Belfast Telegraph

NI Water must shoulder blame

Editor's Viewpoint

The longer the dispute which has left thousands of people without water goes on, the greater will be public anger in the affected areas and with great justification. For they have been badly let down by an essential public utility.

As we said yesterday, the work-to-rule by staff of Northern Ireland Water, which means essential repairs or maintenance cannot be done out of normal working hours, is now intolerable. Consumers are suffering great hardship, in some cases even melting snow or carrying water from rivers to perform household chores.

But, as we reveal elsewhere in this newspaper today, management must also take its share of the blame.

Its work practices are not fit for purpose in an utility on which consumers place such reliance. The overwhelming majority of its staff work between the hours of 8am and 6pm, meaning that any problems outside those hours have to be dealt with on an overtime basis.

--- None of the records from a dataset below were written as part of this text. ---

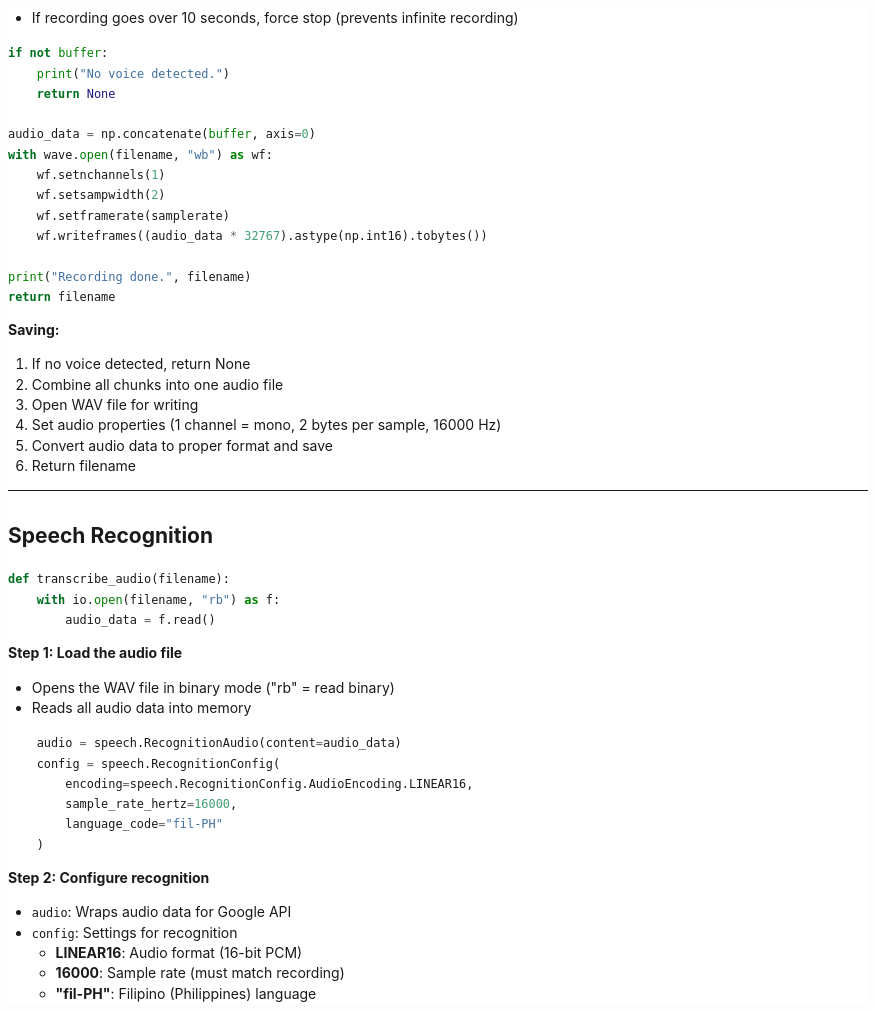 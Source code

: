 - If recording goes over 10 seconds, force stop (prevents infinite recording)

```python
if not buffer:
    print("No voice detected.")
    return None

audio_data = np.concatenate(buffer, axis=0)
with wave.open(filename, "wb") as wf:
    wf.setnchannels(1)
    wf.setsampwidth(2)
    wf.setframerate(samplerate)
    wf.writeframes((audio_data * 32767).astype(np.int16).tobytes())

print("Recording done.", filename)
return filename
```

**Saving:**

1. If no voice detected, return None
2. Combine all chunks into one audio file
3. Open WAV file for writing
4. Set audio properties (1 channel = mono, 2 bytes per sample, 16000 Hz)
5. Convert audio data to proper format and save
6. Return filename

---

## Speech Recognition

```python
def transcribe_audio(filename):
    with io.open(filename, "rb") as f:
        audio_data = f.read()
```

**Step 1: Load the audio file**

- Opens the WAV file in binary mode ("rb" = read binary)
- Reads all audio data into memory

```python
    audio = speech.RecognitionAudio(content=audio_data)
    config = speech.RecognitionConfig(
        encoding=speech.RecognitionConfig.AudioEncoding.LINEAR16,
        sample_rate_hertz=16000,
        language_code="fil-PH"
    )
```

**Step 2: Configure recognition**

- `audio`: Wraps audio data for Google API
- `config`: Settings for recognition
    - **LINEAR16**: Audio format (16-bit PCM)
    - **16000**: Sample rate (must match recording)
    - **"fil-PH"**: Filipino (Philippines) language
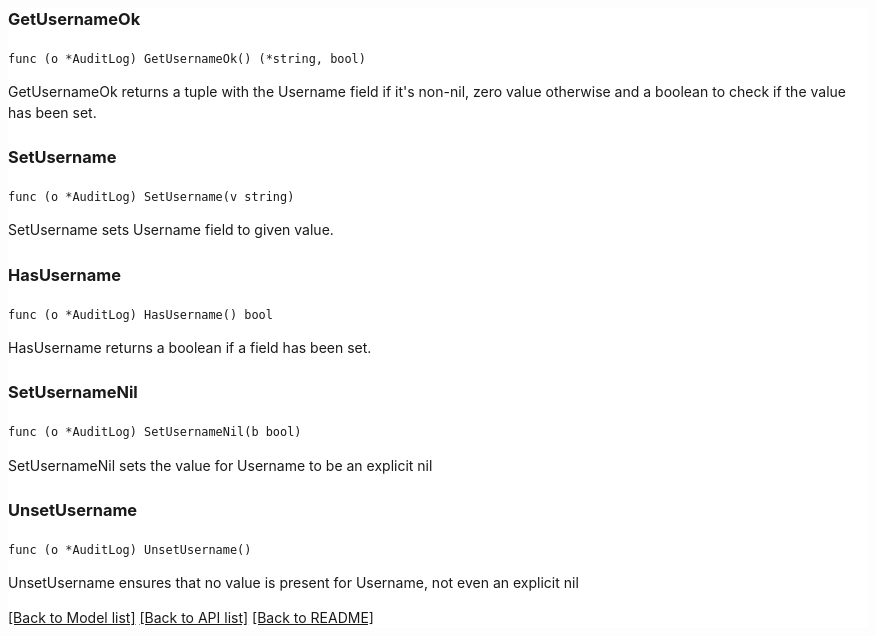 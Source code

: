 ### GetUsernameOk

`func (o *AuditLog) GetUsernameOk() (*string, bool)`

GetUsernameOk returns a tuple with the Username field if it's non-nil, zero value otherwise
and a boolean to check if the value has been set.

### SetUsername

`func (o *AuditLog) SetUsername(v string)`

SetUsername sets Username field to given value.

### HasUsername

`func (o *AuditLog) HasUsername() bool`

HasUsername returns a boolean if a field has been set.

### SetUsernameNil

`func (o *AuditLog) SetUsernameNil(b bool)`

 SetUsernameNil sets the value for Username to be an explicit nil

### UnsetUsername
`func (o *AuditLog) UnsetUsername()`

UnsetUsername ensures that no value is present for Username, not even an explicit nil

[[Back to Model list]](../README.md#documentation-for-models) [[Back to API list]](../README.md#documentation-for-api-endpoints) [[Back to README]](../README.md)


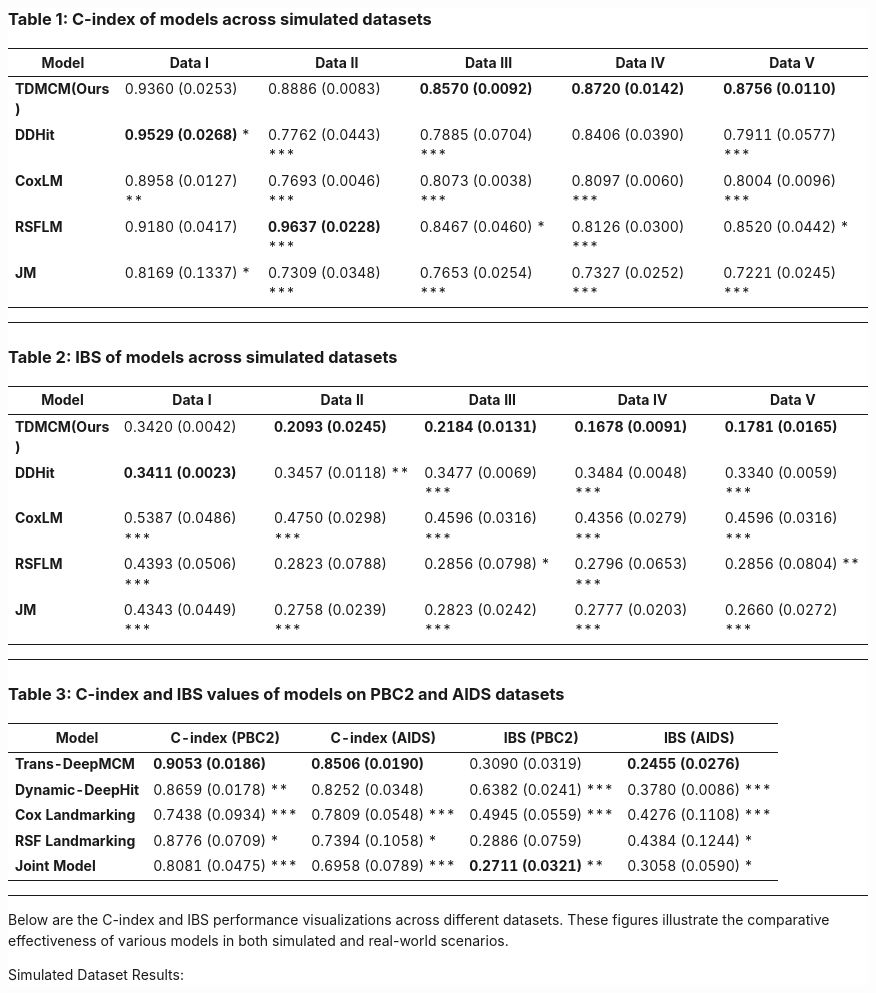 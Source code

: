 
### **Table 1: C-index of models across simulated datasets**
| Model  | Data I            | Data II           | Data III           | Data IV            | Data V             |
|--------|------------------|------------------|------------------|------------------|------------------|
| **TDMCM(Ours)**  | 0.9360 (0.0253)  | 0.8886 (0.0083)  | **0.8570 (0.0092)**  | **0.8720 (0.0142)**  | **0.8756 (0.0110)**  |
| **DDHit**  | **0.9529 (0.0268)** *  | 0.7762 (0.0443) ***  | 0.7885 (0.0704) ***  | 0.8406 (0.0390)  | 0.7911 (0.0577) ***  |
| **CoxLM**  | 0.8958 (0.0127) **  | 0.7693 (0.0046) ***  | 0.8073 (0.0038) ***  | 0.8097 (0.0060) ***  | 0.8004 (0.0096) ***  |
| **RSFLM**  | 0.9180 (0.0417)  | **0.9637 (0.0228)** ***  | 0.8467 (0.0460) *  | 0.8126 (0.0300) ***  | 0.8520 (0.0442) *  |
| **JM**  | 0.8169 (0.1337) *  | 0.7309 (0.0348) ***  | 0.7653 (0.0254) ***  | 0.7327 (0.0252) ***  | 0.7221 (0.0245) ***  |

---

### **Table 2: IBS of models across simulated datasets**
| Model  | Data I            | Data II           | Data III           | Data IV            | Data V             |
|--------|------------------|------------------|------------------|------------------|------------------|
| **TDMCM(Ours)**  | 0.3420 (0.0042)  | **0.2093 (0.0245)**  | **0.2184 (0.0131)**  | **0.1678 (0.0091)**  | **0.1781 (0.0165)**  |
| **DDHit**  | **0.3411 (0.0023)**  | 0.3457 (0.0118) **  | 0.3477 (0.0069) ***  | 0.3484 (0.0048) ***  | 0.3340 (0.0059) ***  |
| **CoxLM**  | 0.5387 (0.0486) ***  | 0.4750 (0.0298) ***  | 0.4596 (0.0316) ***  | 0.4356 (0.0279) ***  | 0.4596 (0.0316) ***  |
| **RSFLM**  | 0.4393 (0.0506) ***  | 0.2823 (0.0788)  | 0.2856 (0.0798) *  | 0.2796 (0.0653) ***  | 0.2856 (0.0804) **  |
| **JM**  | 0.4343 (0.0449) ***  | 0.2758 (0.0239) ***  | 0.2823 (0.0242) ***  | 0.2777 (0.0203) ***  | 0.2660 (0.0272) ***  |

---

### **Table 3: C-index and IBS values of models on PBC2 and AIDS datasets**
| Model                 | C-index (PBC2)        | C-index (AIDS)        | IBS (PBC2)        | IBS (AIDS)        |
|-----------------------|---------------------|---------------------|------------------|------------------|
| **Trans-DeepMCM**      | **0.9053 (0.0186)**  | **0.8506 (0.0190)**  | 0.3090 (0.0319)  | **0.2455 (0.0276)**  |
| **Dynamic-DeepHit**    | 0.8659 (0.0178) **  | 0.8252 (0.0348)  | 0.6382 (0.0241) ***  | 0.3780 (0.0086) ***  |
| **Cox Landmarking**    | 0.7438 (0.0934) ***  | 0.7809 (0.0548) ***  | 0.4945 (0.0559) ***  | 0.4276 (0.1108) ***  |
| **RSF Landmarking**    | 0.8776 (0.0709) *  | 0.7394 (0.1058) *  | 0.2886 (0.0759)  | 0.4384 (0.1244) *  |
| **Joint Model**        | 0.8081 (0.0475) ***  | 0.6958 (0.0789) ***  | **0.2711 (0.0321)** **  | 0.3058 (0.0590) *  |

---

Below are the C-index and IBS performance visualizations across different datasets. These figures illustrate the comparative effectiveness of various models in both simulated and real-world scenarios.

 Simulated Dataset Results:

That left the company wide open to this industrial action by the unions who are objecting to changes in their pension plans.

But what is even more galling for consumers who have been hit by the industrial action is that people in the east of Northern Ireland have not been affected and are unlikely to be so. Four main water treatment plants in the east are operated by a private company whose staff are not involved in the overtime ban.

There are even suggestions that consumers are pawns in a who-blinks-first stand-off between staff and management at NI Water, with management hoping that public anger will force the unions to call off their action. That would be an unforgivable scenario, putting customers through quite unnecessary hardship.

While Regional Development Minister Danny Kennedy has called on the two sides to continue talking to resolve the dispute, many people would like him to take a more hands-on approach. NI Water's proposed changes to staff pensions are merely following Stormont Executive policy on public sector pensions, so Mr Kennedy has a duty to help bring this dispute to an end.

When the dispute does end, NI Water must look at its working practices and devise systems which ensure that consumers are protected as far as possible at all times. Currently its structures are simply not up to scratch.